February 25, 2022 6 Min Read

Review by: Matt Brighton

Plot: What’s it about?

A few years ago, just after the Academy Awards, I become interested in a category that I’d really never paid much attention to. Documentary Feature. I think, until that point, the only documentary I’d watched was March of the Penguins, which I do still enjoy. But the film that piqued my interest was Free Solo – the winner for Best Documentary Feature. It chronicled the life and climbing habits of Alex Honnold. Honnold made a name for himself by climbing Yosemite National Park’s famous “El Capitan” without, you guessed it, any ropes.

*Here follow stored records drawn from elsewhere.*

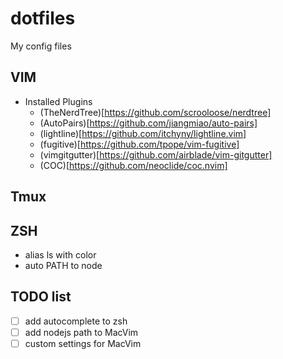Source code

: # dotfiles
My config files

## VIM
* Installed Plugins
  * (TheNerdTree)[https://github.com/scrooloose/nerdtree]
  * (AutoPairs)[https://github.com/jiangmiao/auto-pairs]
  * (lightline)[https://github.com/itchyny/lightline.vim]
  * (fugitive)[https://github.com/tpope/vim-fugitive]
  * (vimgitgutter)[https://github.com/airblade/vim-gitgutter]
  * (COC)[https://github.com/neoclide/coc.nvim]
## Tmux
## ZSH
  * alias ls with color
  * auto PATH to node
## TODO list 
  * [ ] add autocomplete to zsh
  * [ ] add nodejs path to MacVim
  * [ ] custom settings for MacVim
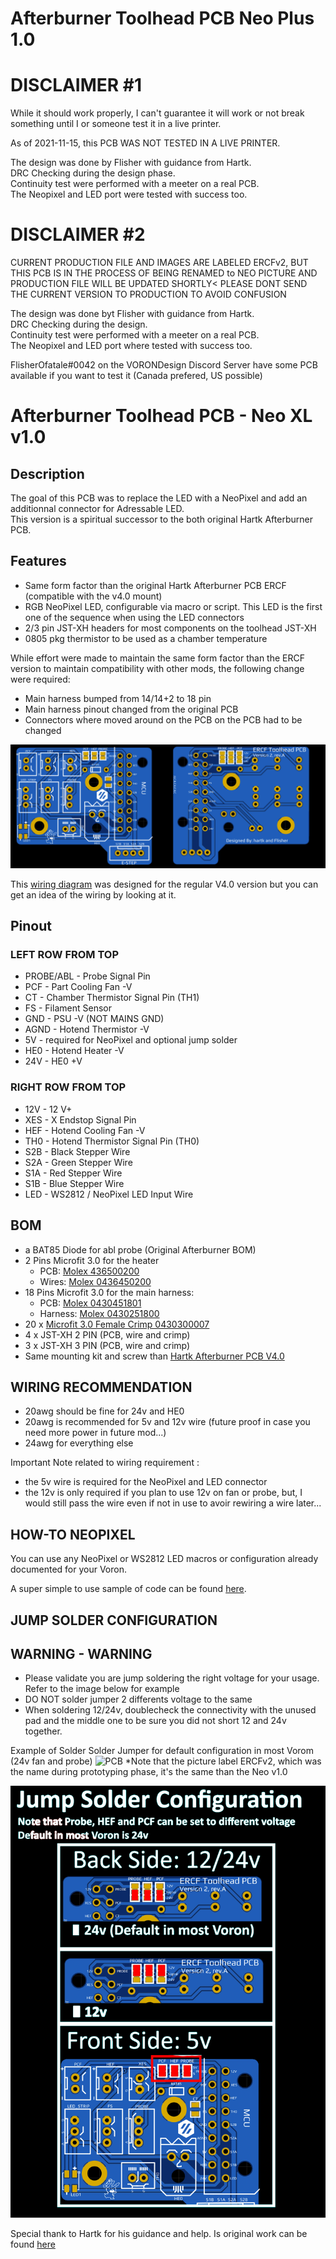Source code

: # Afterburner Toolhead PCB Neo Plus 1.0 #


# DISCLAIMER #1 #
While it should work properly, I can't guarantee it will work or not break something until I or someone test it in a live printer.  

As of 2021-11-15, this PCB WAS NOT TESTED IN A LIVE PRINTER.  

The design was done by Flisher with guidance from Hartk.  
DRC Checking during the design phase.  
Continuity test were performed with a meeter on a real PCB.  
The Neopixel and LED port were tested with success too.  

# DISCLAIMER #2 # 
CURRENT PRODUCTION FILE AND IMAGES ARE LABELED ERCFv2, BUT THIS PCB IS IN THE PROCESS OF BEING RENAMED to NEO
PICTURE AND PRODUCTION FILE WILL BE UPDATED SHORTLY< PLEASE DONT SEND THE CURRENT VERSION TO PRODUCTION TO AVOID CONFUSION


The design was done byt Flisher with guidance from Hartk.  
DRC Checking during the design.  
Continuity test were performed with a meeter on a real PCB.  
The Neopixel and LED port where tested with success too.  


FlisherOfatale#0042 on the VORONDesign Discord Server have some PCB available if you want to test it (Canada prefered, US possible)

# Afterburner Toolhead PCB - Neo XL v1.0 #
## Description ##
The goal of this PCB was to replace the LED with a NeoPixel and add an additionnal connector for Adressable LED.  
This version is a spiritual successor to the both original Hartk Afterburner PCB.  

## Features ##
 - Same form factor than the original Hartk Afterburner PCB ERCF (compatible with the v4.0 mount)
 - RGB NeoPixel LED, configurable via macro or script.  This LED is the first one of the sequence when using the LED connectors
 - 2/3 pin JST-XH headers for most components on the toolhead JST-XH
 - 0805 pkg thermistor to be used as a chamber temperature 
 
While effort were made to maintain the same form factor than the ERCF version to maintain compatibility with other mods, the following change were required:
* Main harness bumped from 14/14+2 to 18 pin
* Main harness pinout changed from the original PCB
* Connectors where moved around on the PCB on the PCB had to be changed

![PCB](/Images/pcb-layout.png)

This [wiring diagram](https://github.com/VoronDesign/Voron-Hardware/blob/master/Afterburner_Toolhead_PCB/Images/Wiring/ERCF-Toolhead%20SKR%201_4%20wiring.png) was designed for the regular V4.0 version but you can get an idea of the wiring by looking at it.

## Pinout ##
### LEFT ROW FROM TOP ##
* PROBE/ABL  - Probe Signal Pin
* PCF  - Part Cooling Fan -V
* CT   - Chamber Thermistor Signal Pin (TH1)
* FS  - Filament Sensor
* GND  - PSU -V (NOT MAINS GND)
* AGND - Hotend Thermistor -V
* 5V   - required for NeoPixel and optional jump solder
* HE0  - Hotend Heater -V    
* 24V  - HE0 +V 

### RIGHT ROW FROM TOP ##
* 12V - 12 V+
* XES  - X Endstop Signal Pin    
* HEF  - Hotend Cooling Fan -V
* TH0  - Hotend Thermistor Signal Pin (TH0)
* S2B  - Black Stepper Wire 
* S2A  - Green Stepper Wire
* S1A  - Red Stepper Wire
* S1B  - Blue Stepper Wire
* LED  - WS2812 / NeoPixel LED Input Wire
     

## BOM ##
* a BAT85 Diode for abl probe (Original Afterburner BOM)
* 2 Pins Microfit 3.0 for the heater
   * PCB: [Molex 436500200](https://www.digikey.ca/en/products/detail/molex/0436500200/268989)
   * Wires: [Molex 0436450200](https://www.digikey.ca/en/products/detail/molex/0436450200/268974)
* 18 Pins Microfit 3.0 for the main harness: 
   * PCB: [Molex 0430451801](https://www.digikey.ca/en/products/detail/molex/0430451801/3310258?4)
   * Harness: [Molex 0430251800](https://www.digikey.ca/en/products/detail/molex/0430251800/531407)
* 20 x [Microfit 3.0 Female Crimp 0430300007](https://www.digikey.ca/en/products/detail/molex/0430300007/252479)
* 4 x JST-XH 2 PIN (PCB, wire and crimp)
* 3 x JST-XH 3 PIN (PCB, wire and crimp)
* Same mounting kit and screw than [Hartk Afterburner PCB V4.0](https://github.com/VoronDesign/Voron-Hardware/blob/master/Afterburner_Toolhead_PCB)

## WIRING RECOMMENDATION ##
* 20awg should be fine for 24v and HE0 
* 20awg is recommended for 5v and 12v wire (future proof in case you need more power in future mod...)
* 24awg for everything else 

Important Note related to wiring requirement :
* the 5v wire is required for the NeoPixel and LED connector
* the 12v is only required if you plan to use 12v on fan or probe, but, I would still pass the wire even if not in use to avoir rewiring a wire later...


## HOW-TO NEOPIXEL ##
You can use any NeoPixel or WS2812 LED macros or configuration already documented for your Voron.

A super simple to use sample of code can be found [here](https://github.com/hartk1213/DoomConfig/blob/master/led.cfg).

## JUMP SOLDER CONFIGURATION
## WARNING - WARNING ##
* Please validate you are jump soldering the right voltage for your usage.  Refer to the image below for example
* DO NOT solder jumper 2 differents voltage to the same 
* When soldering 12/24v, doublecheck the connectivity with the unused pad and the middle one to be sure you did not short 12 and 24v together.
 

Example of Solder Solder Jumper for default configuration in most Vorom (24v fan and probe)
![PCB](/solderjumper-example.png)
*Note that the picture label ERCFv2, which was the name during prototyping phase, it's the same than the Neo v1.0 

![Instruction](/Images/solderjumper-instructions.png)

Special thank to Hartk for his guidance and help.  Is original work can be found [here](https://github.com/hartk1213/Voron-Hardware/tree/master/Afterburner_Toolhead_PCB)
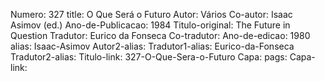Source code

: Numero: 327
title: O Que Será o Futuro
Autor: Vários
Co-autor: Isaac Asimov (ed.)
Ano-de-Publicacao: 1984
Titulo-original: The Future in Question
Tradutor: Eurico da Fonseca
Co-tradutor: 
Ano-de-edicao: 1980
alias: Isaac-Asimov
Autor2-alias: 
Tradutor1-alias: Eurico-da-Fonseca
Tradutor2-alias: 
Titulo-link: 327-O-Que-Sera-o-Futuro
Capa: 
pags: 
Capa-link: 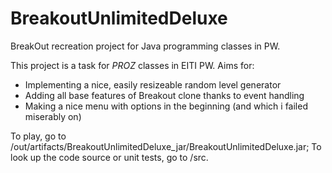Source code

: # BreakoutUnlimitedDeluxe
BreakOut recreation project for Java programming classes in PW.

This project is a task for *PROZ* classes in EITI PW. Aims for:
* Implementing a nice, easily resizeable random level generator
* Adding all base features of Breakout clone thanks to event handling
* Making a nice menu with options in the beginning (and which i failed miserably on)

To play, go to /out/artifacts/BreakoutUnlimitedDeluxe_jar/BreakoutUnlimitedDeluxe.jar;
To look up the code source or unit tests, go to /src.
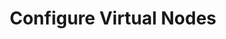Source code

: ---
sectionclass: h2
sectionid: aksvirtualnodes
parent-id: advancedclustersetup
title: Configure Virtual Nodes
---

It’s an extreme sport and the fact that literally one wrong move could have killed him (and countless others) made this documentary more of a horror film. A few years later another climber is profiled in The Alpinist – essentially the exact same film as Free Solo, but with its sights set on a Canadian climber – Marc-André Leclerc. This is his story.

The lives and stories of Leclerc and Honnold are eerily similar. And Honnold is interviewed in this feature as well. Both are hyperactive kids who really only found the peace they were looking for by climbing. As their skill level increased, the need for safety dissipated. Whereas Honnold preferred to climb on rock, Leclerc does most of his on ice. And if you think about it, it takes what Honnold did and increases the risk factor by a factor of 10. We’re greeted with the obligatory interviews from some of Leclerc’s friends, family and some other notable climbers who all praise his efforts. The crew who’s trying to film him expresses some of their concerns and frustrations (Leclerc would often disappear without telling anyone). And we see some of the feats that he was able to accomplish. It’s also interesting to see why he does this. He knows the risks, he knows that one wrong move (even by a few centimeters) could mean the difference between life and death. But Leclerc simply feels most alive when climbing. It’s that simple.

The film follows (as best they can) Leclerc around the globe as he struggles to conquer everything he can. Input and insight from his peers only seem to strengthen his resolve for his passion. I knew almost nothing of this world and it was only by seeing a suggestion on YouTube that I decided to check out the trailer. Knowing how much I loved Free Solo, I figured this would be something else I’d enjoy. And I was correct. If you like one, this is the obligatory “sequel” that simply must be seen to be appreciated.

Video: How’s it look?

One of the central themes of the documentary was that Marc-André Leclerc wasn’t too keen on being filmed. He’d often disappear, sometimes for months at a time, to go climb much to the filmmaker’s chagrin. But what footage is shown is simply breathtaking. The 1.78:1 AVC HD encode fills up the entirety of your HDTV and it’s worth it. Some of the shots of the mountains are jaw-dropping. The interviews look, of course, as we’d expect. There’s also some “Go Pro” footage from some of Mark’s climbs that don’t look up to the par of the professional equipment used for the rest of the shoot, but all in all it’s a great-looking picture.

Audio: How’s it sound?

I think we can all agree that this is one genre that’s not designed to light up your home entertainment system. And this doesn’t blaze any new trails. By and large, the DTS HD Master Audio mix is relegated to the front channels with dialogue taking the lion’s share of the audio. And…it’s fine. When watching something that’s meant to engage the visuals, the audio really does take a back seat. It’s fine. It’s passable and certainly understandable, but this doesn’t make or break the film.

Supplements: What are the extras?

This release contains no supplemental material.

The Bottom Line

In documentaries about extreme sports are your thing and you enjoyed Free Solo, this is essentially more of the same. In fact, I’d say it’s just about the same film. Trying to get into the mind of some of these folks is something that’s har to do, but The Alpinist manages to get us to see the method behind his madness. The camerawork is incredible as is the story.